Moving towards a plastic-free life

Thankfully more & more celebrities are bringing to light the frightening impact of single-use plastic on our planet – to animals, our waterways, & the chemicals leached from them into our bodies. Sadly, I don’t understand why so many people will only follow an action once a ‘celebrity’ spruiks a cause. Don’t get me wrong, I think they should do it more!

I do not claim to be perfect but as a family of 5, we are slowly moving towards decreased plastic consumption & hope that we can encourage you to make these simple changes too

1. Loo paper – we use Who Gives a Crap – they are made from 100% recycled materials & wrapped in paper (not plastic like the supermarket brands)

2. Paper towel – while you’re ordering your loo paper, add in some paper towel from Who Gives a Crap – again it’s made from sustainable materials (sugarcane & bamboo) & comes wrapped in paper.
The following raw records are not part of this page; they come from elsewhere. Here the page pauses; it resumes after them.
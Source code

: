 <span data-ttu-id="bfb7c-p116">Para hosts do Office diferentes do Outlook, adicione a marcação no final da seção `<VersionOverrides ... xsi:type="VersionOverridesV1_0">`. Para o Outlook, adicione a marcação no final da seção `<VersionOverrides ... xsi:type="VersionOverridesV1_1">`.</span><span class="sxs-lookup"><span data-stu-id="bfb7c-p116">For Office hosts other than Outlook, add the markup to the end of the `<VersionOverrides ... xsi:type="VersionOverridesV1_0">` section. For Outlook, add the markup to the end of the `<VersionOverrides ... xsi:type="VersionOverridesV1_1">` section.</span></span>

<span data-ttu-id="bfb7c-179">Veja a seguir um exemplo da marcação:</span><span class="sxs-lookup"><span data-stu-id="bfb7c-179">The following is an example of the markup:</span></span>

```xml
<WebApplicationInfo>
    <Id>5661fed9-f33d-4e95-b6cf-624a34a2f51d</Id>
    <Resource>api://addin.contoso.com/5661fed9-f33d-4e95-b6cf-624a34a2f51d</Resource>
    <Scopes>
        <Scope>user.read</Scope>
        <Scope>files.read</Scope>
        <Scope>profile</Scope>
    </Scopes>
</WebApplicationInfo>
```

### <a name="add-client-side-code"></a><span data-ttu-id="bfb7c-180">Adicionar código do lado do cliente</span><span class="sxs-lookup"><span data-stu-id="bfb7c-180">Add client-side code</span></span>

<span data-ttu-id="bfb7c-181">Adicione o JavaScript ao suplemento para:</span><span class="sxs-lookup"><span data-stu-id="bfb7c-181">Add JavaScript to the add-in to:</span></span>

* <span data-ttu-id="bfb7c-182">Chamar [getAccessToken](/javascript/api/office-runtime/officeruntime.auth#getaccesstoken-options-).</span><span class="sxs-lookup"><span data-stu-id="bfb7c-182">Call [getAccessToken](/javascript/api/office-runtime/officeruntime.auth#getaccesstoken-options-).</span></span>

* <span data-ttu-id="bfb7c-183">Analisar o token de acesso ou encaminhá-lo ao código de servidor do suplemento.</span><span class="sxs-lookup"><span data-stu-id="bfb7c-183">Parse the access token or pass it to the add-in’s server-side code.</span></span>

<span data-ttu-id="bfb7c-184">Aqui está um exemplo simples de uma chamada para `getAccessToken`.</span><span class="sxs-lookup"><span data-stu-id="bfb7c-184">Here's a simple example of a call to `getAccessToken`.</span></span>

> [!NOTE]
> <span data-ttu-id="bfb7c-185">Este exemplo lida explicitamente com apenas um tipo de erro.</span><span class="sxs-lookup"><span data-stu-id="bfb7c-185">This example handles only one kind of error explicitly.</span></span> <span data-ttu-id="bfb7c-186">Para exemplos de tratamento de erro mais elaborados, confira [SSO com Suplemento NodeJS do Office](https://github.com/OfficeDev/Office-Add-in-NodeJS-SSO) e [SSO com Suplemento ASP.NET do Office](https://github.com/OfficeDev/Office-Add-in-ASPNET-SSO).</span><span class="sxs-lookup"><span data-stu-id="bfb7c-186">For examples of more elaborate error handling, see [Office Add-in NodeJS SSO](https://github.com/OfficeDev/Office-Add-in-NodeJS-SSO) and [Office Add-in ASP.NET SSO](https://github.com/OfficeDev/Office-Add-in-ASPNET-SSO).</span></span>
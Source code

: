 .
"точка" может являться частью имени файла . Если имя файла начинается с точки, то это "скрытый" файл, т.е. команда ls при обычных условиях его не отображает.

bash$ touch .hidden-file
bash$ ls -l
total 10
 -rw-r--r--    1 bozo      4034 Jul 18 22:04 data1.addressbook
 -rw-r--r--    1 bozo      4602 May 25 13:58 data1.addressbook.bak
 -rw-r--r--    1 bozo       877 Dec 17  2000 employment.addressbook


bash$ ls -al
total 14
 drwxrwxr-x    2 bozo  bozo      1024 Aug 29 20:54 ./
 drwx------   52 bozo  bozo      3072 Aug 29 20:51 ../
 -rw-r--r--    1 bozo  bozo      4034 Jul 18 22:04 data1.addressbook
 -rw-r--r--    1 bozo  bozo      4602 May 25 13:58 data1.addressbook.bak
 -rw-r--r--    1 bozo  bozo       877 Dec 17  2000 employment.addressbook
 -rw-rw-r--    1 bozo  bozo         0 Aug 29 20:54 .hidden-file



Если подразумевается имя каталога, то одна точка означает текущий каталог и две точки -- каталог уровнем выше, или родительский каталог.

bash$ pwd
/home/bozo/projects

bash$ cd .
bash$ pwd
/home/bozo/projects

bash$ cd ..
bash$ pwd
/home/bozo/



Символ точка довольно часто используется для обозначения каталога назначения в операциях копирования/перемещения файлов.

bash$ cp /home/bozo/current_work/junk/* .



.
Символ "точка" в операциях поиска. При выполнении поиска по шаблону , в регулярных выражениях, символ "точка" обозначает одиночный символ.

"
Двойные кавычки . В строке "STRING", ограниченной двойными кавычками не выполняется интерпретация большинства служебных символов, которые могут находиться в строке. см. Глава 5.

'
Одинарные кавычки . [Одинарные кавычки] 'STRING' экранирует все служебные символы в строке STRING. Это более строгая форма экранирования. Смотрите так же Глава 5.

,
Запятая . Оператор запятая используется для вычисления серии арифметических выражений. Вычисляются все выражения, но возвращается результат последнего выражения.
3. Coffee cups – sorry to sound harsh but if you’re not using a recyclable coffee cup by now, slap a big “L” sign on your forehead. There’s literally no excuse not to have a reusable cup – we love Frank Green (although my bestie hasn’t loved hers), KeepCup & I love my glass one from The Source. Single use coffee cups are not recyclable. They contribute to landfill. If over 300 cups per year are yours then it’s time to take your head out of the sand & buy one. Now.

4. Pantry staples – I started buying from Naked Foods about 4 years ago. Take up your own glass jars, they’ll weigh them, then fill ’em up. I also love The Source. Check them both out to see if there’s one near where you live. Honest to Goodness are also great – we visit them at Orange Grove Market most Saturdays – if you forget your jars, they will give you produce in paper bags.

5. Water bottles – again, slap that big ‘L’ up on your forehead if you’re still buying single use plastic water bottles. They contribute to landfill, chemicals leach from the plastic into your water then into your body & they cost a lot when you think about it! Buy a reusable water bottle. Now. My sons have glass water bottles w detachable silicone bases for home, we have 5 stainless steel water bottles too which are shared around. We never leave home without at least 3 of them (joys of 3 children – someone is ALWAYS thirsty).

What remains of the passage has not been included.